** Opening Record excerpts block **

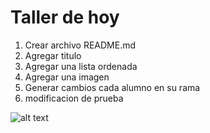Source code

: # Taller de hoy

1. Crear archivo README.md
2. Agregar titulo 
3. Agregar una lista ordenada
4. Agregar una imagen
5. Generar cambios cada alumno en su rama
6. modificacion de prueba


![alt text](https://encrypted-tbn0.gstatic.com/images?q=tbn%3AANd9GcQWke4kmwxYrsEUyQtFSSY4qhXAD1ipOvYOqN9JUiLU_bNSiauM&usqp=CAU "Logo Title Text 1")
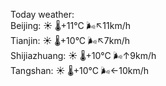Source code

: Today weather:  
Beijing: ☀️   🌡️+11°C 🌬️↖11km/h  
Tianjin: ☀️   🌡️+10°C 🌬️↖7km/h  
Shijiazhuang: ☀️   🌡️+10°C 🌬️↑9km/h  
Tangshan: ☀️   🌡️+10°C 🌬️←10km/h  
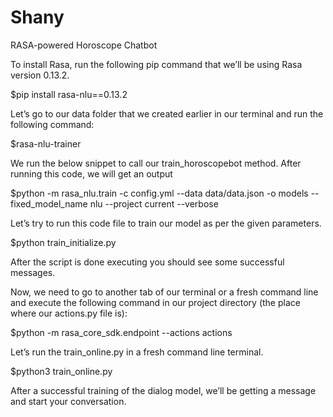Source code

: # Shany
RASA-powered Horoscope Chatbot

To install Rasa, run the following pip command that we’ll be using Rasa version 0.13.2.

$pip install rasa-nlu==0.13.2

Let’s go to our data folder that we created earlier in our terminal and run the following command:

$rasa-nlu-trainer

We run the below snippet to call our train_horoscopebot method. After running this code, we will get an output

$python -m rasa_nlu.train -c config.yml --data data/data.json -o models --fixed_model_name nlu --project current --verbose

Let’s try to run this code file to train our model as per the given parameters.

$python train_initialize.py

After the script is done executing you should see some successful messages.

Now, we need to go to another tab of our terminal or a fresh command line and execute the following command in our project directory (the place where our actions.py file is):

$python -m rasa_core_sdk.endpoint --actions actions

Let’s run the train_online.py in a fresh command line terminal.

$python3 train_online.py

After a successful training of the dialog model, we’ll be getting a message and start your conversation.
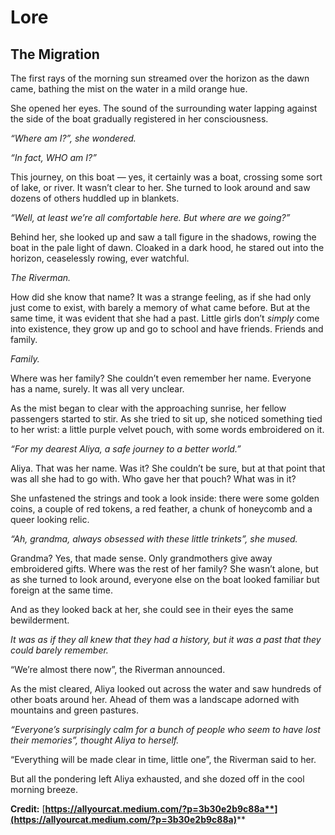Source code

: # Lore

## The Migration&#x20;

The first rays of the morning sun streamed over the horizon as the dawn came, bathing the mist on the water in a mild orange hue.

She opened her eyes. The sound of the surrounding water lapping against the side of the boat gradually registered in her consciousness.

_“Where am I?”, she wondered._

_“In fact, WHO am I?”_

This journey, on this boat — yes, it certainly was a boat, crossing some sort of lake, or river. It wasn’t clear to her. She turned to look around and saw dozens of others huddled up in blankets.

_“Well, at least we’re all comfortable here. But where are we going?”_

Behind her, she looked up and saw a tall figure in the shadows, rowing the boat in the pale light of dawn. Cloaked in a dark hood, he stared out into the horizon, ceaselessly rowing, ever watchful.

_The Riverman._

How did she know that name? It was a strange feeling, as if she had only just come to exist, with barely a memory of what came before. But at the same time, it was evident that she had a past. Little girls don’t _simply_ come into existence, they grow up and go to school and have friends. Friends and family.

_Family._

Where was her family? She couldn’t even remember her name. Everyone has a name, surely. It was all very unclear.

As the mist began to clear with the approaching sunrise, her fellow passengers started to stir. As she tried to sit up, she noticed something tied to her wrist: a little purple velvet pouch, with some words embroidered on it.

_“For my dearest Aliya, a safe journey to a better world.”_

Aliya. That was her name. Was it? She couldn’t be sure, but at that point that was all she had to go with. Who gave her that pouch? What was in it?

She unfastened the strings and took a look inside: there were some golden coins, a couple of red tokens, a red feather, a chunk of honeycomb and a queer looking relic.

_“Ah, grandma, always obsessed with these little trinkets”, she mused._

Grandma? Yes, that made sense. Only grandmothers give away embroidered gifts. Where was the rest of her family? She wasn’t alone, but as she turned to look around, everyone else on the boat looked familiar but foreign at the same time.

And as they looked back at her, she could see in their eyes the same bewilderment.

_It was as if they all knew that they had a history, but it was a past that they could barely remember._

“We’re almost there now”, the Riverman announced.

As the mist cleared, Aliya looked out across the water and saw hundreds of other boats around her. Ahead of them was a landscape adorned with mountains and green pastures.

_“Everyone’s surprisingly calm for a bunch of people who seem to have lost their memories”, thought Aliya to herself._

“Everything will be made clear in time, little one”, the Riverman said to her.

But all the pondering left Aliya exhausted, and she dozed off in the cool morning breeze.

**Credit:** [**https://allyourcat.medium.com/?p=3b30e2b9c88a**](https://allyourcat.medium.com/?p=3b30e2b9c88a)****
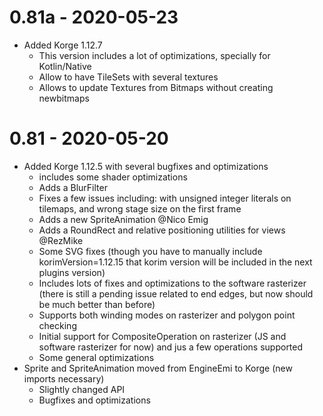 # 0.81a - 2020-05-23
- Added Korge 1.12.7
    - This version includes a lot of optimizations, specially for Kotlin/Native
    - Allow to have TileSets with several textures
    - Allows to update Textures from Bitmaps without creating newbitmaps
    
# 0.81 - 2020-05-20
- Added Korge 1.12.5 with several bugfixes and optimizations 
    - includes some shader optimizations
    - Adds a BlurFilter
    - Fixes a few issues including: with unsigned integer literals on tilemaps, and wrong stage size on the first frame
    - Adds a new SpriteAnimation @Nico Emig
    - Adds a RoundRect and relative positioning utilities for views @RezMike
    - Some SVG fixes (though you have to manually include korimVersion=1.12.15 that korim version will be included in the next plugins version)
    - Includes lots of fixes and optimizations to the software rasterizer (there is still a pending issue related to end edges, but now should be much better than before)
    - Supports both winding modes on rasterizer and polygon point checking
    - Initial support for CompositeOperation on rasterizer (JS and software rasterizer for now) and jus a few operations supported
    - Some general optimizations
- Sprite and SpriteAnimation moved from EngineEmi to Korge (new imports necessary)
    - Slightly changed API
    - Bugfixes and optimizations

   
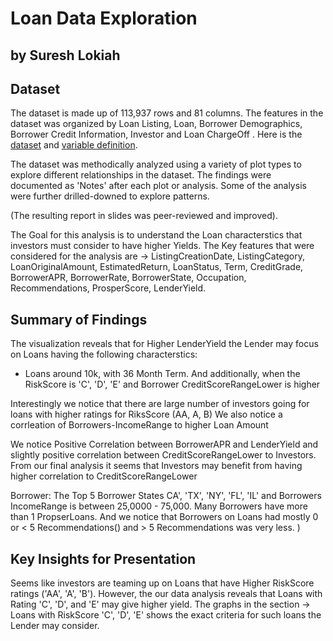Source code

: # Loan Data Exploration

## by Suresh Lokiah

## Dataset

The dataset is made up of 113,937 rows and 81 columns. The features in the dataset was organized by Loan Listing, Loan, Borrower Demographics, Borrower Credit Information, Investor and Loan ChargeOff . Here is the [dataset](https://s3.amazonaws.com/udacity-hosted-downloads/ud651/prosperLoanData.csv) and [variable definition](https://docs.google.com/spreadsheets/d/1gDyi_L4UvIrLTEC6Wri5nbaMmkGmLQBk-Yx3z0XDEtI/edit#gid=0).  

The dataset was methodically analyzed using a variety of plot types to explore different relationships in the dataset. The findings were documented as 'Notes' after each plot or analysis. Some of the analysis were further drilled-downed to explore patterns.

(The resulting report in slides was peer-reviewed and improved).

The Goal for this analysis is to understand the Loan characterstics that investors must consider to have higher Yields. The Key features that were considered for the analysis are  -> ListingCreationDate, ListingCategory, LoanOriginalAmount, EstimatedReturn, LoanStatus, Term, CreditGrade, BorrowerAPR, BorrowerRate, BorrowerState, Occupation, Recommendations, ProsperScore, LenderYield.

## Summary of Findings

The visualization reveals that for Higher LenderYield the Lender may focus on Loans having the following characterstics:

* Loans around 10k, with 36 Month Term. And additionally, when the RiskScore is 'C', 'D', 'E' and Borrower CreditScoreRangeLower is higher

Interestingly we notice that there are large number of investors going for loans with higher ratings for RiksScore (AA, A, B)
We also notice a corrleation of  Borrowers-IncomeRange to higher Loan Amount

We notice Positive Correlation between BorrowerAPR and LenderYield and slightly positive correlation between CreditScoreRangeLower to  Investors. From our final analysis it seems that Investors may benefit from having higher correlation to CreditScoreRangeLower

Borrower:
The Top 5 Borrower States CA', 'TX', 'NY', 'FL', 'IL' and Borrowers IncomeRange is between 25,0000 - 75,000. Many Borrowers have more than 1 PropserLoans. And we notice that Borrowers on Loans had mostly 0 or < 5 Recommendations() and > 5 Recommendations was very less. )

## Key Insights for Presentation

Seems like investors are teaming up on Loans that have Higher RiskScore  ratings ('AA', 'A', 'B'). However, the our data analysis reveals that Loans with Rating 'C', 'D', and 'E' may give higher yield.  The graphs in the section -> Loans with RiskScore 'C', 'D', 'E'  shows the exact criteria for such loans the Lender may consider.
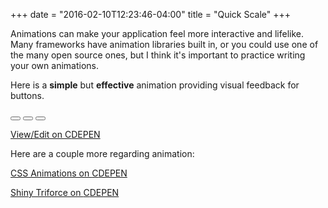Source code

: +++
date = "2016-02-10T12:23:46-04:00"
title = "Quick Scale"
+++

Animations can make your application feel more interactive and lifelike.
Many frameworks have animation libraries built in, or you could use one of the many open source ones, but I think it's important to practice writing your own animations. 

Here is a **simple** but **effective** animation providing visual feedback for buttons.

<div class="container-scale">
    <div class="toolbar">
        <button><i class="fa fa-shopping-cart"></i></button>
        <button><i class="fa fa-heart"></i></button>
        <button><i class="fa fa-search"></i></button>
    </div>
</div>

<a href="http://codepen.io/Kelbster/pen/oxvpgL/" target="_blank">View/Edit on <span class="codepen">C<i class="fa fa-codepen" aria-hidden="true"></i>DEPEN</span></a>

Here are a couple more regarding animation:

<a href="http://codepen.io/Kelbster/pen/dPNdqM" target="_blank">CSS Animations on <span class="codepen">C<i class="fa fa-codepen" aria-hidden="true"></i>DEPEN</span></a>

<a href="http://codepen.io/Kelbster/pen/WryLZb" target="_blank">Shiny Triforce on <span class="codepen">C<i class="fa fa-codepen" aria-hidden="true"></i>DEPEN</span></a>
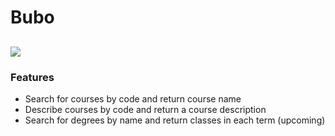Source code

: ﻿# Bubo
 ![](https://img.shields.io/github/issues/Huusky/bubo?style=flat-square)
---
### Features

- Search for courses by code and return course name
- Describe courses by code and return a course description
- Search for degrees by name and return classes in each term (upcoming)
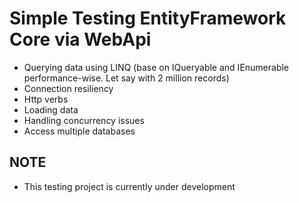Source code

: # Simple Testing EntityFramework Core via WebApi

- Querying data using LINQ (base on IQueryable and IEnumerable performance-wise. Let say with 2 million records)
- Connection resiliency
- Http verbs
- Loading data
- Handling concurrency issues
- Access multiple databases 

## NOTE
- This testing project is currently under development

** Closing Record excerpts block **

§ Problem description
Please give the number of lines above that contain "fresh", without any other words.

§ Output for this task
2